FIG. 12 is a flow diagram showing a method 1200 for applying face-aware scale magnification video effects for emphasis effects, in accordance with embodiments of the present invention. Initially, at block 1210, a set of video segments corresponding to a trimmed version of an input video are accessed. At block 1220, a scale magnification zooming in on a detected region of a detected face is applied to at least a portion of a video segment of the set of video segments in order to provide emphasis on the portion of the video segment. At block 1230, a portion of the trimmed version of the input video with the scale magnification is provided for display. For example, a scale magnification may be applied that zooms in on a detected face in order to apply emphasis on certain dialogue during the portion of the video segment in which the dialogue is spoken.
FIG. 13 is a flow diagram showing a method 1300 for applying captioning video effects to highlight phrases, in accordance with embodiments of the present invention. Initially, at block 1310, a set of video segments corresponding to a trimmed version of an input video are accessed. At block 1320, a caption to highlight a phrase spoken in a video segment of the set of video segments is generated by prompting a language model with a transcript corresponding to the set of video segments to generate the caption. At block 1330, the caption is applied in the corresponding video segment of the set of video segments to highlight the phrase in the corresponding video segment.
FIG. 14 is a flow diagram showing a method 1400 for applying captioning video effects for section headings, in accordance with embodiments of the present invention. Initially, at block 1410, a set of video segments corresponding to a trimmed version of an input video are accessed. At block 1420, a caption for a section heading for a subset of video segments of the set of video segments is generated by prompting a language model with a transcript corresponding to the set of video segments to generate the caption. At block 1430, the caption is applied in the corresponding video segment of the subset of video segments, such as in the first portion of the first video segment of the subset of video segments, to provide a section heading in the corresponding video segment.
FIG. 15 is a flow diagram showing a method 1500 for applying captioning video effects to for lists extracted from an edited video, in accordance with embodiments of the present invention. Initially, at block 1510, a set of video segments corresponding to a trimmed version of an input video are accessed. At block 1520, a caption to highlight a list of items spoken in a video segment of the set of video segments is generated by prompting a language model with a transcript corresponding to the set of video segments to generate the caption. At block 1530, the caption is applied in the corresponding video segment of the set of video segments to highlight the list of items in the corresponding video segment.

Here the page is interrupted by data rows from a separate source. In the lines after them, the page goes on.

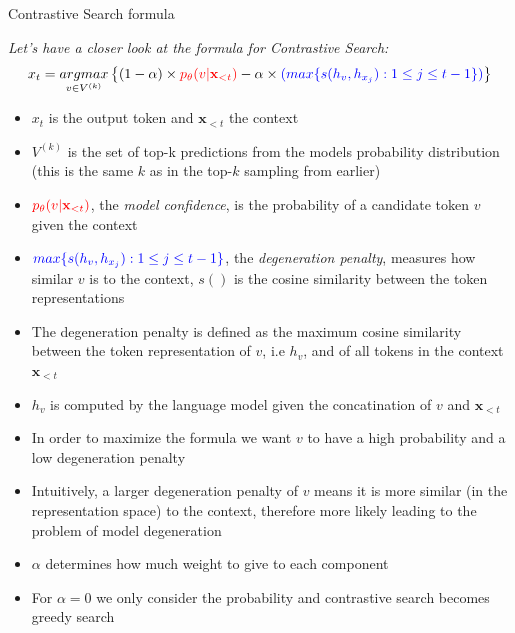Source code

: 
\begin{vbframe}{Contrastive Search formula}


\hspace{}

\textit{Let's have a closer look at the formula for Contrastive Search:}
\small
$$x_t = \underset{v \in V^{(k)}}{argmax}\left\{(1 - \alpha) \times \textcolor{red}{p_\theta(v|\mathbf{x}_{<t})} - \alpha \times \textcolor{blue}{(max\{s(h_v,h_{x_j}):1\leq j \leq t-1\})}\right\}$$

\begin{itemize}
    \item $x_t$ is the output token and $\mathbf{x}_{<t}$ the context
    \item $V^{(k)}$ is the set of top-k predictions from the models probability distribution (this is the same $k$ as in the top-$k$ sampling from earlier)
    \item $\textcolor{red}{p_\theta(v|\mathbf{x}_{<t})}$, the \textit{model confidence}, is the probability of a candidate token $v$ given the context
    \item $\textcolor{blue}{max\{s(h_v,h_{x_j}):1\leq j \leq t-1\}}$, the \textit{degeneration penalty}, measures how similar $v$ is to the context, $s()$ is the cosine similarity between the token representations
    \item The degeneration penalty is defined as the maximum cosine similarity between the token representation of $v$, i.e $h_v$, and of all tokens in the context $\mathbf{x}_{<t}$
    \item $h_v$ is computed by the language model given the concatination of $v$ and $\mathbf{x}_{<t}$
    \item In order to maximize the formula we want $v$ to have a high probability and a low degeneration penalty
    \item Intuitively, a larger degeneration penalty of $v$ means it is more similar (in the representation space) to the context, therefore more likely leading to the problem of model degeneration
    \item $\alpha$ determines how much weight to give to each component
    \item For $\alpha = 0$ we only consider the probability and contrastive search becomes greedy search
\end{itemize}

\vfill

\end{vbframe}

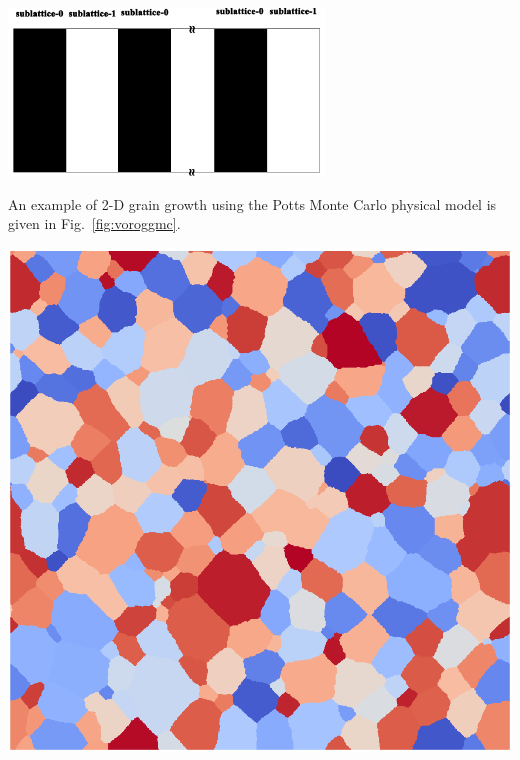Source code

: \documentclass[11pt]{article}
\begin{document}
\begin{multicols*}{2}
\begin{center}
\begin{minipage}{0.475\textwidth}\centering
  \includegraphics[height=1.75in]{mc-fig-01}
\end{minipage}
\end{center}

An example of 2-D grain growth using the Potts Monte Carlo physical model is given in Fig.~\ref{fig:voroggmc}.

\begin{center}\begin{minipage}{0.45\textwidth}\centering
  \includegraphics[width=\textwidth]{graingrowth-mc}
\end{minipage}\end{center}



\end{multicols*}
\end{document}
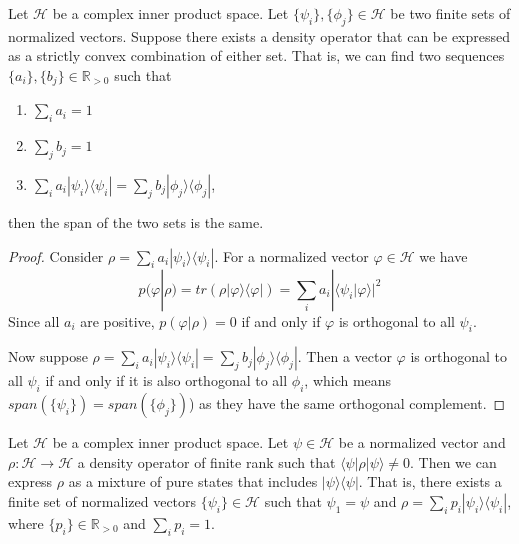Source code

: \documentclass[10pt,twocolumn, nofootinbib]{revtex4-2}
\def\>{\rangle}
\def\<{\langle}
\begin{document}
\begin{prop}\label{prop_densitySpan}
Let $\mathcal{H}$ be a complex inner product space. Let $\{\psi_i\}, \{\phi_j\} \in \mathcal{H}$ be two finite sets of normalized vectors. Suppose there exists a density operator that can be expressed as a strictly convex combination of either set. That is, we can find two sequences $\{a_i\}, \{b_j\} \in \mathbb{R}_{>0}$ such that
\begin{enumerate}
\item $\sum_i a_i = 1$
\item $\sum_j b_j = 1$
\item $\sum_i a_i |\psi_i\>\<\psi_i| = \sum_j b_j |\phi_j\>\<\phi_j|$,
\end{enumerate}
then the span of the two sets is the same.
\end{prop}

\begin{proof}
Consider $\rho = \sum_i a_i |\psi_i\>\<\psi_i|$. For a normalized vector $\varphi \in \mathcal{H}$ we have
$$p(\varphi|\rho)=tr(\rho |\varphi\>\<\varphi|) = \sum_i a_i |\<\psi_i|\varphi\>|^2$$
Since all $a_i$ are positive, $p(\varphi|\rho) = 0$ if and only if $\varphi$ is orthogonal to all $\psi_i$.

Now suppose $\rho = \sum_i a_i |\psi_i\>\<\psi_i| = \sum_j b_j |\phi_j\>\<\phi_j|$. Then a vector $\varphi$ is orthogonal to all $\psi_i$ if and only if it is also orthogonal to all $\phi_i$, which means $span(\{\psi_i\}) = span(\{\phi_j\})$) as they have the same orthogonal complement.
\end{proof}

\begin{prop}\label{prop_decomposition}
Let $\mathcal{H}$ be a complex inner product space. Let $\psi \in \mathcal{H}$ be a normalized vector and $\rho : \mathcal{H} \to \mathcal{H}$ a density operator of finite rank such that $\<\psi|\rho|\psi\>\neq 0$. Then we can express $\rho$ as a mixture of pure states that includes $|\psi\>\<\psi|$. That is, there exists a finite set of normalized vectors $\{\psi_i\} \in \mathcal{H}$ such that $\psi_1 = \psi$ and $\rho = \sum_i p_i |\psi_i\>\<\psi_i|$, where $\{p_i\} \in \mathbb{R}_{>0}$ and $\sum_i p_i = 1$.
\end{prop}
\end{document}
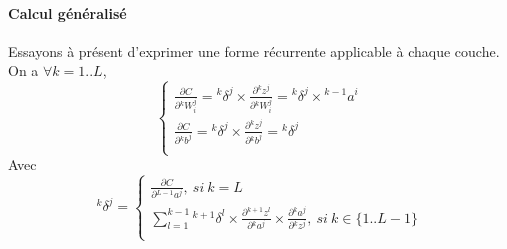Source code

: \documentclass[a4paper, 11pt]{report}
\newcommand{\lexp}[1]{\phantom{}^{#1}}
\newcommand{\elem}[4]{\lexp{#2}#1^{#3}_{#4}}
\begin{document}
\paragraph{Calcul généralisé}
Essayons à présent d'exprimer une forme récurrente applicable à chaque couche.
On a $\forall k = 1..L$,
$$\left\{
\begin{array}{l}
	\frac{\partial C}{\partial \elem{W}{k}{j}{i}} = \elem{\delta}{k}{j}{} \times \frac{\partial \elem{z}{k}{j}{}}{\partial \elem{W}{k}{j}{i}} = \elem{\delta}{k}{j}{} \times \elem{a}{k-1}{i}{} 
	\\                                                                                                                                                                                        
	\frac{\partial C}{\partial \elem{b}{k}{j}{}} = \elem{\delta}{k}{j}{} \times \frac{\partial \elem{z}{k}{j}{}}{\partial \elem{b}{k}{j}{}} = \elem{\delta}{k}{j}{}                             
	\\                                                                                                                                                                                        
\end{array}
\right.$$
Avec $$\elem{\delta}{k}{j}{} = \left\{
\begin{array}{l}
	\frac{\partial C}{\partial \elem{a}{L-1}{j}{}}, \  si \ k=L                                                                                                                                                  
	\\                                                                                                                                                                                                         
	\sum_{l=1}^{k-1}{\elem{\delta}{k+1}{l}{} \times \frac{\partial \elem{z}{k+1}{l}{}}{\partial \elem{a}{k}{j}{}} \times \frac{\partial \elem{a}{k}{j}{}}{\partial \elem{z}{k}{j}{}}}, \ si \ k \in \{1 .. L-1\}
	\\
\end{array}
\right.$$
				
\end{document}
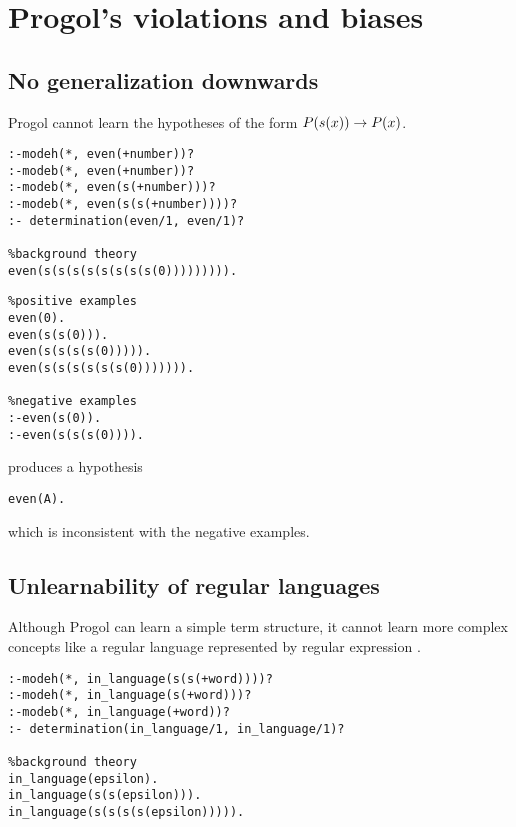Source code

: \section{Progol's violations and biases}
\subsection{No generalization downwards}\label{progol_no_generalization_downwards}
Progol cannot learn the hypotheses of the form $P(s(x)) \to P(x)$.

\begin{minipage}[t]{.60\textwidth}
\begin{lstlisting}
:-modeh(*, even(+number))?
:-modeb(*, even(+number))?
:-modeb(*, even(s(+number)))?
:-modeb(*, even(s(s(+number))))?
:- determination(even/1, even/1)?

%background theory
even(s(s(s(s(s(s(s(s(0))))))))).
\end{lstlisting}
\end{minipage}
\begin{minipage}[t]{.20\textwidth}
\begin{lstlisting}
%positive examples
even(0).
even(s(s(0))).
even(s(s(s(s(0))))).
even(s(s(s(s(s(s(0))))))).

%negative examples
:-even(s(0)).
:-even(s(s(s(0)))).
\end{lstlisting}
\end{minipage}

produces a hypothesis
\begin{lstlisting}
even(A).
\end{lstlisting}
which is inconsistent with the negative examples.

\subsection{Unlearnability of regular languages}\label{progol_unlearnability_of_regular_languages}
Although Progol can learn a simple term structure, it cannot learn more complex concepts like a regular language represented by regular expression .

\begin{lstlisting}
:-modeh(*, in_language(s(s(+word))))?
:-modeh(*, in_language(s(+word)))?
:-modeb(*, in_language(+word))?
:- determination(in_language/1, in_language/1)?

%background theory
in_language(epsilon).
in_language(s(s(epsilon))).
in_language(s(s(s(s(epsilon))))).
\end{lstlisting}

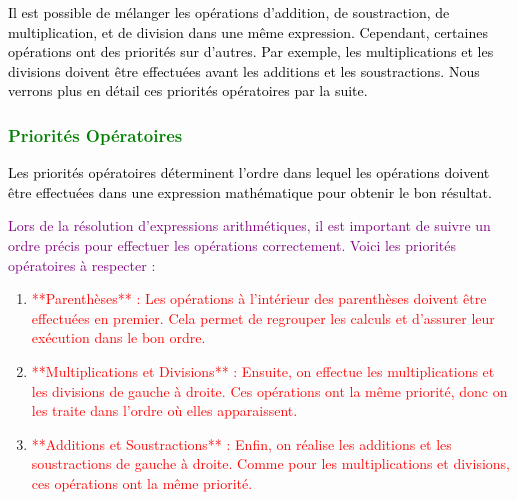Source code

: \documentclass{article}
\begin{document}
\begin{tcolorbox}[colback=cyan!10!white, colframe=lime!75!black, title=\textcolor{black}{Remarque}, 
                  sharp corners=southwest]
\textcolor{black}{
Il est possible de mélanger les opérations d'addition, de soustraction, de multiplication, et de division dans une même expression. Cependant, certaines opérations ont des priorités sur d'autres. Par exemple, les multiplications et les divisions doivent être effectuées avant les additions et les soustractions. Nous verrons plus en détail ces priorités opératoires par la suite.
}
\end{tcolorbox}

\subsubsection{\textcolor{green}{Priorités Opératoires}}

\vspace{0.25cm}

\begin{tcolorbox}[colback=cyan!10!white, colframe=red!75!black, title=\textcolor{white}{Définition}, 
                  sharp corners=southwest]

\textcolor{black}{Les priorités opératoires déterminent l'ordre dans lequel les opérations doivent être effectuées dans une expression mathématique pour obtenir le bon résultat.}
\end{tcolorbox}

\vspace{0.35cm}

\textcolor{purple}{Lors de la résolution d'expressions arithmétiques, il est important de suivre un ordre précis pour effectuer les opérations correctement. Voici les priorités opératoires à respecter :}

\vspace{0.35cm}

\begin{enumerate}
    \item \textcolor{red}{**Parenthèses** : Les opérations à l'intérieur des parenthèses doivent être effectuées en premier. Cela permet de regrouper les calculs et d'assurer leur exécution dans le bon ordre.}
    \item \textcolor{red}{**Multiplications et Divisions** : Ensuite, on effectue les multiplications et les divisions de gauche à droite. Ces opérations ont la même priorité, donc on les traite dans l'ordre où elles apparaissent.}
    \item \textcolor{red}{**Additions et Soustractions** : Enfin, on réalise les additions et les soustractions de gauche à droite. Comme pour les multiplications et divisions, ces opérations ont la même priorité.}
\end{enumerate}
\end{document}
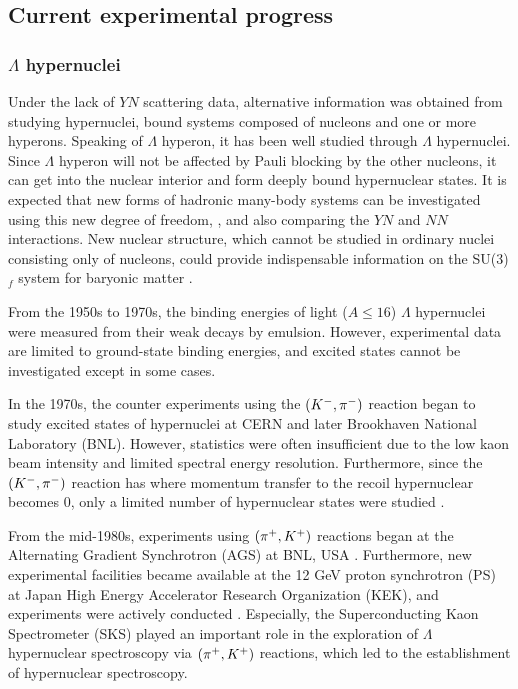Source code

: \clearpage
\subsection{Current experimental progress}
\subsubsection{$\Lambda$ hypernuclei}
Under the lack of $YN$ scattering data, alternative information was obtained from studying hypernuclei, bound systems composed of nucleons and one or more hyperons. Speaking of $\Lambda$ hyperon, it has been well studied through $\Lambda$ hypernuclei. Since $\Lambda$ hyperon will not be affected by Pauli blocking by the other nucleons, it can get into the nuclear interior and form deeply bound hypernuclear states. It is expected that new forms of hadronic many-body systems can be investigated using this new degree of freedom, , and also comparing the $YN$ and $NN$ interactions. New nuclear structure, which cannot be studied in ordinary nuclei consisting only of nucleons, could provide indispensable information on the SU(3)$_f$ system for baryonic matter \cite{Hashi-Tamu}.

From the 1950s to 1970s, the binding energies of light ($A\leq16$) $\Lambda$ hypernuclei were measured from their weak decays by emulsion. However, experimental data are limited to ground-state binding energies, and excited states cannot be investigated except in some cases. 

In the 1970s, the counter experiments using the $(K^-,\pi^-)$ reaction began to study excited states of hypernuclei at CERN and later Brookhaven National Laboratory (BNL). However, statistics were often insufficient due to the low kaon beam intensity and limited spectral energy resolution. Furthermore, since the $(K^-,\pi^-)$ reaction has  where momentum transfer to the recoil hypernuclear becomes 0, only a limited number of hypernuclear states were studied \cite{Kpi-1973, Kpi-1975, Kpi-1976, Kpi-1978, Kpi-1979, Kpi-1981, Kpi-1979-2, Kpi-1981-2, Kpi-1973-2}.

From the mid-1980s, experiments using $(\pi^+,K^+)$ reactions began at the Alternating Gradient Synchrotron (AGS) at BNL, USA \cite{pPK-1985, pPK-1991}. Furthermore, new experimental facilities became available at the 12 GeV proton synchrotron (PS) at Japan High Energy Accelerator Research Organization (KEK), and experiments were actively conducted \cite{PS-1991, PS-1995, PS-1996, PS-1998, PS-2001}. Especially, the Superconducting Kaon Spectrometer (SKS) played an important role in the exploration of $\Lambda$ hypernuclear spectroscopy via $(\pi^+,K^+)$ reactions, which led to the establishment of hypernuclear spectroscopy.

FIG. 16 is a flow diagram showing a method 1600 for applying face-aware captioning video effects, in accordance with embodiments of the present invention. Initially, at block 1610, a set of video segments corresponding to a trimmed version of an input video are accessed. At block 1620, a caption in a video segment of the set of video segments is generated by prompting a language model with a transcript corresponding to the set of video segments to generate the caption. At block 1630, the caption is applied in the corresponding video segment of the set of video segments with respect to a detected region comprising a detected face within the video segment.
FIG. 17 is a flow diagram showing a method 1700 for applying face-aware captioning video effects with scale magnification for emphasis, in accordance with embodiments of the present invention. Initially, at block 1710, a set of video segments corresponding to a trimmed version of an input video are accessed. At block 1720, a caption in a video segment of the set of video segments is generated by prompting a language model with a transcript corresponding to the set of video segments to generate the caption. At block 1730, a scale magnification zooming in on a detected region of a detected face is applied to at least a portion of a video segment of the set of video segments in order to provide emphasis on the portion of the video segment. At block 1740, the portion of the video segment with the scale magnification applied is provided. At block 1750, the caption is applied to the portion of the video segment with the scale magnification applied and with respect to a detected region comprising a detected face within the portion of the video segment.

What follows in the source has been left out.